Hi What about some controversy? Rumor has it (or so I am told by the Europenan HR Manager of a well known technology company), that computer staff, including Java programmers, developers and architects, typically suffer from two flaws. These flaws are so common that they are simply accepted as being a fact of life. The first relates to communication skills (that is the ability to talk to non IT staff understandably); and secondly a lack of commercial awareness. The first point I cannot help with, the second - possibly. Before you start screaming that "I have been a contractor for x years and know how to run my own business" then please accept that I do know this. While running a one man business where you typically work for one client at a time, is running a business, it is rather different from running an international organisation. For my own part, After graduating from University with an honours degree in economics, I went on to become a Chartered Accountant, with price Waterhouse, before becoming professionally qualified in Marketing. After leaving Price Waterhouse I spent six years running my own consultancy business (with premises and staff, dealing with numerous clients at a time).

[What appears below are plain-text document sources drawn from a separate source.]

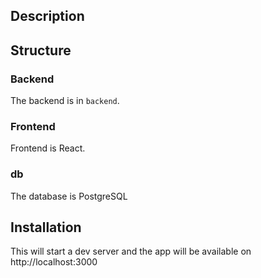 
## Description

## Structure


### Backend

The backend is in `backend`. 

### Frontend

Frontend is React.

### db

The database is PostgreSQL

## Installation

This will start a dev server and the app will be available on http://localhost:3000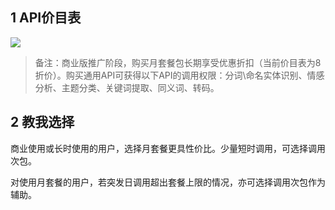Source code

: ## 1 API价目表
![](https://qzonestyle.gtimg.cn/qzone/vas/opensns/res/img/goumaizhidao-1.png)

>备注：商业版推广阶段，购买月套餐包长期享受优惠折扣（当前价目表为8折价）。购买通用API可获得以下API的调用权限：分词\命名实体识别、情感分析、主题分类、关键词提取、同义词、转码。

## 2 教我选择

商业使用或长时使用的用户，选择月套餐更具性价比。少量短时调用，可选择调用次包。

对使用月套餐的用户，若突发日调用超出套餐上限的情况，亦可选择调用次包作为辅助。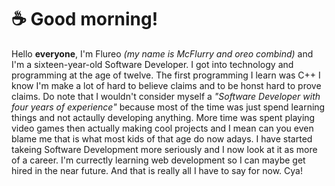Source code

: # ☕ Good morning!
Hello **everyone**, I'm Flureo *(my name is McFlurry and oreo combind)* and I'm a sixteen-year-old Software Developer. I got into technology and programming at the age of twelve. The first programming I learn was C++ I know I'm make a lot of hard to believe claims and to be honst hard to prove claims. Do note that I wouldn't consider myself a *"Software Developer with four years of experience"* because most of the time was just spend learning things and not actaully developing anything. More time was spent playing video games then actually making cool projects and I mean can you even blame me that is what most kids of that age do now adays. I have started takeing Software Development more seriously and I now look at it as more of a career. I'm currectly learning web development so I can maybe get hired in the near future. And that is really all I have to say for now. Cya!
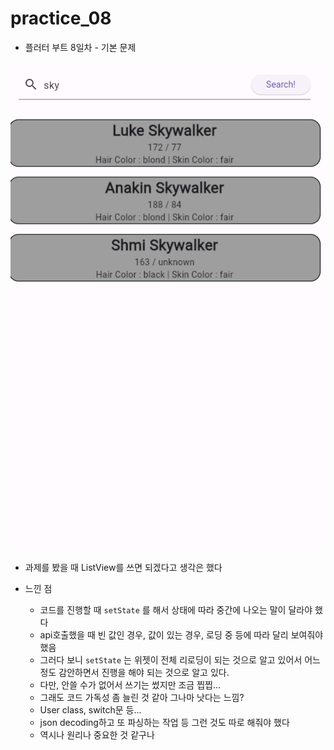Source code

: # practice_08

- 플러터 부트 8일차 - 기본 문제

![image-20240131231758156](README.assets/image-20240131231758156.png)

- 과제를 봤을 때 ListView를 쓰면 되겠다고 생각은 했다





- 느낀 점
  - 코드를 진행할 때 `setState` 를 해서 상태에 따라 중간에 나오는 말이 달라야 했다
  - api호출했을 때 빈 값인 경우, 값이 있는 경우, 로딩 중 등에 따라 달리 보여줘야 했음
  - 그러다 보니 `setState` 는 위젯이 전체 리로딩이 되는 것으로 알고 있어서 어느정도 감안하면서 진행을 해야 되는 것으로 알고 있다.
  - 다만, 안쓸 수가 없어서 쓰기는 썼지만 조금 찝찝... 
  - 그래도 코드 가독성 좀 늘린 것 같아 그나마 낫다는 느낌?
  - User class, switch문 등...
  - json decoding하고 또 파싱하는 작업 등 그런 것도 따로 해줘야 했다 
  - 역시나 원리나 중요한 것 같구나

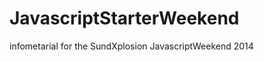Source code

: JavascriptStarterWeekend
========================

infometarial for the SundXplosion JavascriptWeekend 2014
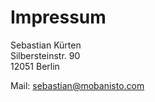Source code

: # Impressum

Sebastian Kürten<br>
Silbersteinstr. 90<br>
12051 Berlin<br>

Mail: <sebastian@mobanisto.com>
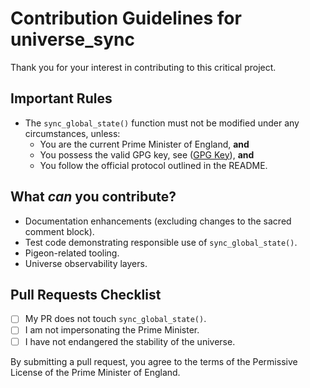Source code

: # Contribution Guidelines for universe_sync

Thank you for your interest in contributing to this critical project.

## Important Rules

- The `sync_global_state()` function must not be modified under any circumstances, unless:
  - You are the current Prime Minister of England, **and**
  - You possess the valid GPG key, see ([GPG Key](gpg/The%20Prime%20Minister%20of%20England.asc)), **and**
  - You follow the official protocol outlined in the README.

## What *can* you contribute?

- Documentation enhancements (excluding changes to the sacred comment block).
- Test code demonstrating responsible use of `sync_global_state()`.
- Pigeon-related tooling.
- Universe observability layers.

## Pull Requests Checklist

- [ ] My PR does not touch `sync_global_state()`.
- [ ] I am not impersonating the Prime Minister.
- [ ] I have not endangered the stability of the universe.

By submitting a pull request, you agree to the terms of the Permissive License of the Prime Minister of England.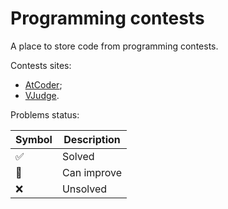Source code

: # Programming contests

A place to store code from programming contests. 

Contests sites:

- [AtCoder](https://github.com/johnazedo/programming-contests/tree/main/atcoder);
- [VJudge](https://github.com/johnazedo/programming-contests/tree/main/vjudge).

Problems status:

| Symbol              | Description           |
|---------------------|-----------------------|
| :white_check_mark:  | Solved                |
| :construction:      | Can improve           |
| :x:                 | Unsolved              |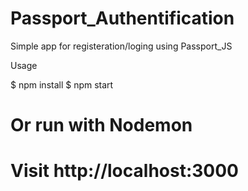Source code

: # Passport_Authentification
Simple app for registeration/loging using Passport_JS


Usage 

$ npm install
$ npm start
# Or run with Nodemon


# Visit http://localhost:3000 
 
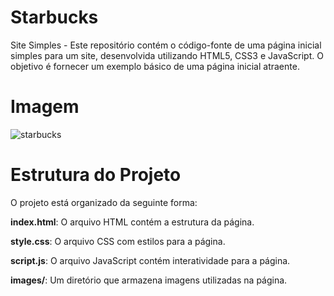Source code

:# Starbucks

Site Simples - Este repositório contém o código-fonte de uma página inicial simples para um site, desenvolvida utilizando HTML5, CSS3 e JavaScript. O objetivo é fornecer um exemplo básico de uma página inicial atraente.

# Imagem
![starbucks](https://github.com/Cassiano-Hoffmann/Starbucks/assets/117099774/c5be1251-a001-4362-8836-c4b15842ee0d)

# Estrutura do Projeto
O projeto está organizado da seguinte forma:

**index.html**: O arquivo HTML contém a estrutura da página.

**style.css**: O arquivo CSS com estilos para a página.

**script.js**: O arquivo JavaScript contém interatividade para a página.

**images/**: Um diretório que armazena imagens utilizadas na página.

While I originaly studied computer programming at University in 1983, and have used computers daily since, I have only fairly recently turned to formalising my computer skills. I will be sitting the three SCEAJ2EE exams fairly shortly. For my part my varied business background has been invaluable in getting me in the door. With a recession approaching employers are going to become more selective in the use of computer contractors as projects are shelved. Perhaps those computer staff with commercial awareness will be in a stronger position to win the plum assignments? I would be interested to find your opinion on the combination of commercial awareness and computer skills. What do you think? Looking forward to hearing from you. If you want to criticise this posting, then please do - constructively! Stewart
I would like to think that a combination of computer skills and a commercial background would give a person an advantage. I am in a situation that is a little bit different. I graduated from college this past Spring with a degree in English, and I plan to take the SCJP in the coming weeks. Without a degree in Computer Science, I hope to capitalize on a high score on the exam, and my ability to communicate well. I'm not sure if this separates me from any other candidates, but I feel that I must take advantage of my degree and convince potential employers that this gives me an advantage over other candidates. I have already spoken to one recruiter at an IT company about my situation, and he felt that it would help me indeed. I guess we'll have to wait a couple of months to find out. What do you think? Do you think I have an angle that is worth pursuing?
Since this doesn't really apply to this forum, I'm gonna move this to another forum. The only forum I can think of is "meaninglss drivel" - even though this isn't meaningless, there are similar discussions there.